Saturday, July 26th, 2014
By Shelley Grieshop
Self-test breath machines hit area taverns
Bar owners say checks raise awareness, others contend it's just game for patrons
  COLDWATER - Hanging on a wall in a local watering hole, several feet from suds-sipping patrons, is a device that could save a life.
The self-serve, blood-alcohol analysis machine inside McSober's Saloon has one purpose: to deter customers from drinking and driving.
"It's about knowing where you're at," bar owner Mike Moorman said. "If you're too drunk, you better knock it off before you do something stupid."
In Ohio, it is illegal for motorists to drive with a blood-alcohol content of .08 or above. For $1, customers can blow into the solid-steel Alco-Checkpoint unit - similar to a Breathalyzer used by law enforcement - to learn their estimated BAC.
Moorman said the machine was placed about 20 feet from the front door prior to the Fourth of July weekend.
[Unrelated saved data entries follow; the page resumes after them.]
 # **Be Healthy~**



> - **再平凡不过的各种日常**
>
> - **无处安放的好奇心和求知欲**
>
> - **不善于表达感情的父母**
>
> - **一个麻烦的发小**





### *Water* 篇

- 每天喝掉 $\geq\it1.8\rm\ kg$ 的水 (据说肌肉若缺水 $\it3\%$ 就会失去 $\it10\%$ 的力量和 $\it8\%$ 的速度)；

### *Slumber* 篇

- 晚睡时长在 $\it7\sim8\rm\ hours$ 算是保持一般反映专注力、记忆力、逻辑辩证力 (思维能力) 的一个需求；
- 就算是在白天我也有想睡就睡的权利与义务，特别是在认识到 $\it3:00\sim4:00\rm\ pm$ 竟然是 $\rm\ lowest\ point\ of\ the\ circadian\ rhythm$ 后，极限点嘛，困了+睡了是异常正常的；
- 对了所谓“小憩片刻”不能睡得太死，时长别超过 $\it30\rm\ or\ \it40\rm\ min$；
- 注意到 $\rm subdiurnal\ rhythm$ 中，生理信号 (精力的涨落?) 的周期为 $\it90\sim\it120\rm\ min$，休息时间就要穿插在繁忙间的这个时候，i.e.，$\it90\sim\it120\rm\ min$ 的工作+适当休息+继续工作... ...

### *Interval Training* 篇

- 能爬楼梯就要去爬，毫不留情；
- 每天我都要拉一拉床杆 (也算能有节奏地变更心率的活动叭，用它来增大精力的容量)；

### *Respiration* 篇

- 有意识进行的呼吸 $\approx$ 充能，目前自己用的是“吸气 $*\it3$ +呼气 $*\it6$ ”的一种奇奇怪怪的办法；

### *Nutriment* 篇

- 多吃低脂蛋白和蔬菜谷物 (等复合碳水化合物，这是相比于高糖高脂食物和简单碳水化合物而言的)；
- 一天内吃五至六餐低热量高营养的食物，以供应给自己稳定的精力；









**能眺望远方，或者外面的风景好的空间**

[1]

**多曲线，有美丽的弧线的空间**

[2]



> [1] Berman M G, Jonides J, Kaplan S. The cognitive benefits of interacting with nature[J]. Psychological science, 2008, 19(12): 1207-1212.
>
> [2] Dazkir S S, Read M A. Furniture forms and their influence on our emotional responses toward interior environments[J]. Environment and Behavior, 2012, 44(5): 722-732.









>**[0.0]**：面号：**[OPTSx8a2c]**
The manufacturer installs them for free, calibrates the units every three months and collects 100 percent of the profit.
Moorman's sole purpose for having one is to bring "awareness" to the issue of drunken driving, he said. The reaction from customers has been mixed, depending mostly on age, he said.
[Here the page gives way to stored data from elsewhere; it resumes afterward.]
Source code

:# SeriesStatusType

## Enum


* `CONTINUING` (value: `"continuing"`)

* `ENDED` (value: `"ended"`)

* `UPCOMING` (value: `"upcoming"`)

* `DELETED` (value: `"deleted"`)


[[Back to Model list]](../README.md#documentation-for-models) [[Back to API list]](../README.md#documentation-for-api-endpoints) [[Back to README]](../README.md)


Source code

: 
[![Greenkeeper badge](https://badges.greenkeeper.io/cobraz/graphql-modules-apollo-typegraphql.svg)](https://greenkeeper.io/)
"Older ones seem to understand why it's here. Younger ones just think it's cool," Moorman said.
The most frequent users have been 26- to 40-year-olds, he added.
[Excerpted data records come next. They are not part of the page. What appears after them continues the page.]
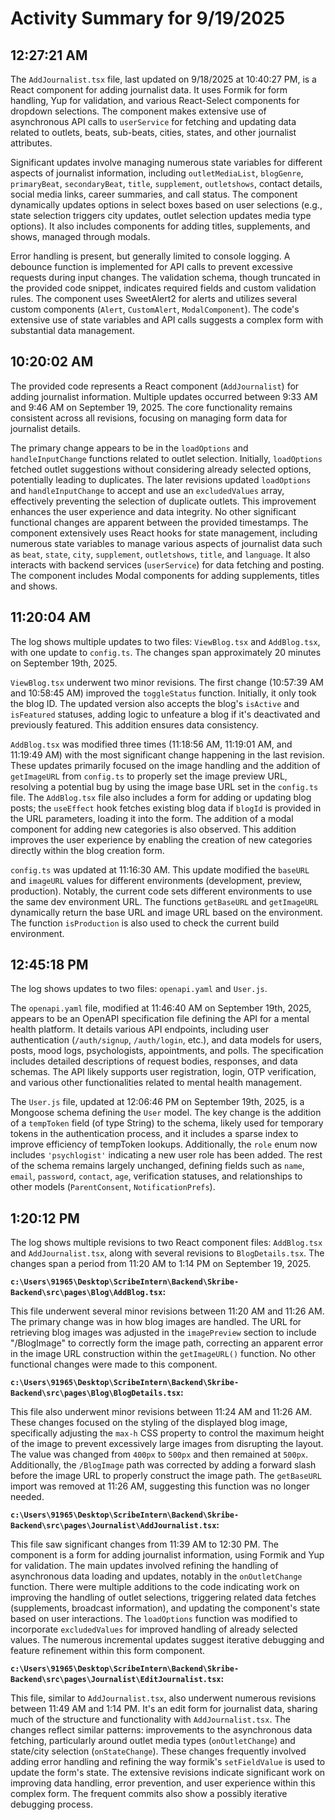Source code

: # Activity Summary for 9/19/2025

## 12:27:21 AM
The `AddJournalist.tsx` file, last updated on 9/18/2025 at 10:40:27 PM, is a React component for adding journalist data.  It uses Formik for form handling, Yup for validation, and various React-Select components for dropdown selections.  The component makes extensive use of asynchronous API calls to `userService` for fetching and updating data related to outlets, beats, sub-beats, cities, states, and other journalist attributes.

Significant updates involve managing numerous state variables for different aspects of journalist information, including `outletMediaList`, `blogGenre`, `primaryBeat`, `secondaryBeat`, `title`, `supplement`, `outletshows`, contact details, social media links, career summaries, and call status.  The component dynamically updates options in select boxes based on user selections (e.g., state selection triggers city updates, outlet selection updates media type options).  It also includes components for adding titles, supplements, and shows, managed through modals.

Error handling is present, but generally limited to console logging.  A debounce function is implemented for API calls to prevent excessive requests during input changes.  The validation schema, though truncated in the provided code snippet, indicates required fields and custom validation rules. The component uses SweetAlert2 for alerts and utilizes several custom components (`Alert`, `CustomAlert`, `ModalComponent`).  The code's extensive use of state variables and API calls suggests a complex form with substantial data management.


## 10:20:02 AM
The provided code represents a React component (`AddJournalist`) for adding journalist information.  Multiple updates occurred between 9:33 AM and 9:46 AM on September 19, 2025.  The core functionality remains consistent across all revisions, focusing on managing form data for journalist details.

The primary change appears to be in the `loadOptions` and `handleInputChange` functions related to outlet selection.  Initially, `loadOptions` fetched outlet suggestions without considering already selected options, potentially leading to duplicates.  The later revisions updated `loadOptions` and `handleInputChange` to accept and use an `excludedValues` array, effectively preventing the selection of duplicate outlets.  This improvement enhances the user experience and data integrity.  No other significant functional changes are apparent between the provided timestamps. The component extensively uses React hooks for state management, including numerous state variables to manage various aspects of journalist data such as  `beat`, `state`, `city`, `supplement`, `outletshows`, `title`, and `language`.  It also interacts with backend services (`userService`) for data fetching and posting.  The component includes Modal components for adding supplements, titles and shows.


## 11:20:04 AM
The log shows multiple updates to two files: `ViewBlog.tsx` and `AddBlog.tsx`, with one update to `config.ts`.  The changes span approximately 20 minutes on September 19th, 2025.

`ViewBlog.tsx` underwent two minor revisions.  The first change (10:57:39 AM and 10:58:45 AM) improved the `toggleStatus` function. Initially, it only took the blog ID. The updated version also accepts the blog's `isActive` and `isFeatured` statuses, adding logic to unfeature a blog if it's deactivated and previously featured.  This addition ensures data consistency.

`AddBlog.tsx` was modified three times (11:18:56 AM, 11:19:01 AM, and 11:19:49 AM) with the most significant change happening in the last revision.  These updates primarily focused on the image handling and the addition of  `getImageURL` from `config.ts` to properly set the image preview URL, resolving a potential bug by using the image base URL set in the `config.ts` file.  The `AddBlog.tsx` file also includes a form for adding or updating blog posts; the `useEffect` hook fetches existing blog data if `blogId` is provided in the URL parameters, loading it into the form. The addition of a modal component for adding new categories is also observed. This addition improves the user experience by enabling the creation of new categories directly within the blog creation form.

`config.ts`  was updated at 11:16:30 AM. This update modified the `baseURL` and `imageURL` values for different environments (development, preview, production). Notably, the current code sets different environments to use the same dev environment URL.  The functions `getBaseURL` and `getImageURL`  dynamically return the base URL and image URL based on the environment.  The function `isProduction` is also used to check the current build environment.


## 12:45:18 PM
The log shows updates to two files: `openapi.yaml` and `User.js`.

The `openapi.yaml` file, modified at 11:46:40 AM on September 19th, 2025, appears to be an OpenAPI specification file defining the API for a mental health platform.  It details various API endpoints, including user authentication (`/auth/signup`, `/auth/login`, etc.), and data models for users, posts, mood logs, psychologists, appointments, and polls.  The specification includes detailed descriptions of request bodies, responses, and data schemas.  The API likely supports user registration, login, OTP verification, and various other functionalities related to mental health management.

The `User.js` file, updated at 12:06:46 PM on September 19th, 2025, is a Mongoose schema defining the `User` model. The key change is the addition of a `tempToken` field (of type String) to the schema,  likely used for temporary tokens in the authentication process, and it includes a sparse index to improve efficiency of tempToken lookups.   Additionally, the `role` enum now includes  `'psychlogist'` indicating a new user role has been added.  The rest of the schema remains largely unchanged, defining fields such as `name`, `email`, `password`, `contact`, `age`, verification statuses, and relationships to other models (`ParentConsent`, `NotificationPrefs`).


## 1:20:12 PM
The log shows multiple revisions to two React component files: `AddBlog.tsx` and `AddJournalist.tsx`, along with several revisions to `BlogDetails.tsx`.  The changes span a period from 11:20 AM to 1:14 PM on September 19, 2025.

**`c:\Users\91965\Desktop\ScribeIntern\Backend\Skribe-Backend\src\pages\Blog\AddBlog.tsx`:**

This file underwent several minor revisions between 11:20 AM and 11:26 AM. The primary change was in how blog images are handled.  The URL for retrieving blog images was adjusted in the `imagePreview` section to include "/BlogImage"  to correctly form the image path, correcting an apparent error in the image URL construction within the `getImageURL()` function.  No other functional changes were made to this component.


**`c:\Users\91965\Desktop\ScribeIntern\Backend\Skribe-Backend\src\pages\Blog\BlogDetails.tsx`:**

This file also underwent minor revisions between 11:24 AM and 11:26 AM.  These changes focused on the styling of the displayed blog image, specifically adjusting the `max-h` CSS property to control the maximum height of the image to prevent excessively large images from disrupting the layout. The value was changed from `400px` to `500px` and then remained at `500px`.  Additionally, the `/BlogImage`  path was corrected by adding a forward slash before the image URL to properly construct the image path. The `getBaseURL` import was removed at 11:26 AM, suggesting this function was no longer needed.


**`c:\Users\91965\Desktop\ScribeIntern\Backend\Skribe-Backend\src\pages\Journalist\AddJournalist.tsx`:**

This file saw significant changes from 11:39 AM to 12:30 PM.  The component is a form for adding journalist information, using Formik and Yup for validation.  The main updates involved refining the handling of asynchronous data loading and updates, notably in the `onOutletChange` function. There were multiple additions to the code indicating work on improving the handling of outlet selections, triggering related data fetches (supplements, broadcast information), and updating the component's state based on user interactions.  The `loadOptions` function was modified to incorporate `excludedValues` for improved handling of already selected values.  The numerous incremental updates suggest iterative debugging and feature refinement within this form component.

**`c:\Users\91965\Desktop\ScribeIntern\Backend\Skribe-Backend\src\pages\Journalist\EditJournalist.tsx`:**

This file, similar to `AddJournalist.tsx`, also underwent numerous revisions between 11:49 AM and 1:14 PM.  It's an edit form for journalist data, sharing much of the structure and functionality with `AddJournalist.tsx`.  The changes reflect similar patterns: improvements to the asynchronous data fetching, particularly around outlet media types (`onOutletChange`) and state/city selection (`onStateChange`).  These changes frequently involved adding error handling and refining the way formik's `setFieldValue` is used to update the form's state.   The extensive revisions indicate significant work on improving data handling, error prevention, and user experience within this complex form.  The frequent commits also show a possibly iterative debugging process.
The machine includes a waiver statement that explains its limitations. It does not record results and cannot be used in a court of law to defend or prosecute anyone.
The digital equipment, according to manufacturers, place no liability on businesses. St. Marys attorney Ken Hitchen, who has represented several area bars for years, said the machines are not certified and are strictly for "entertainment" purposes.
"They had these machines around years ago," he said.
Hitchen said the wall units - often surrounded by pool tables and juke boxes - have the same flaws he sees in the ones used by law enforcement, even when tested in controlled settings.
Mercer County Sheriff Jeff Grey said he hopes the public doesn't take the results of the Alco-Checkpoints too seriously.
"I certainly don't think anyone should rely on one to make a decision about driving," he said.
Michelle Homan, owner of Shockers Bar & Grill near Montezuma, said she worries some customers will use her new machine to see who can register the highest BAC.
"I didn't put it in for a binge-drinking game," she said. "We'll discourage that."
Her Alco-Checkpoint was installed near the bar three weeks ago. She believes it's a "bartender's tool" to help people determine if they should be getting behind the wheel. Often patrons believe they're in better shape than they are, she said.
"Some people need to see it," she added.
She encourages customers to use it, especially those who appear tipsy, she said.
"We do everything we can do ... We call someone to come get them, take their keys, arrange rides," Homan said. "We've even taken people home."
Tom Hendricks of Celina believes the wall-mounted breath testers are worthwhile.
"(It) only needs to save one person to be a success," the 49-year-old said.
Casey Pond, 34, also of Celina, agreed.
  "People will drink and people will drive drunk, regardless," he said. "But giving people a tool to figure out if they're too drunk to drive can only lead to positive results."
Not everyone feels it's a good idea.
"If you think you need to use it to check, consider yourself too drunk to drive," 44-year-old Frank Petersen said, calling the equipment a "gimmick."
Most people will use it, then dismiss the results, said the Celina man.
"This isn't something that people will use that are out for dinner," he said. "This is targeted at the people who came with their friends to the bar. It's now 2 a.m. and someone's trying to figure out who's taking everyone home."
Petersen said he understands bar owners want to do everything possible to help people make the right choice, but the end result is "you're taking a risk."
"The one thing that I can guarantee works every time - have a driver or ask the bar to call you a ride," he said.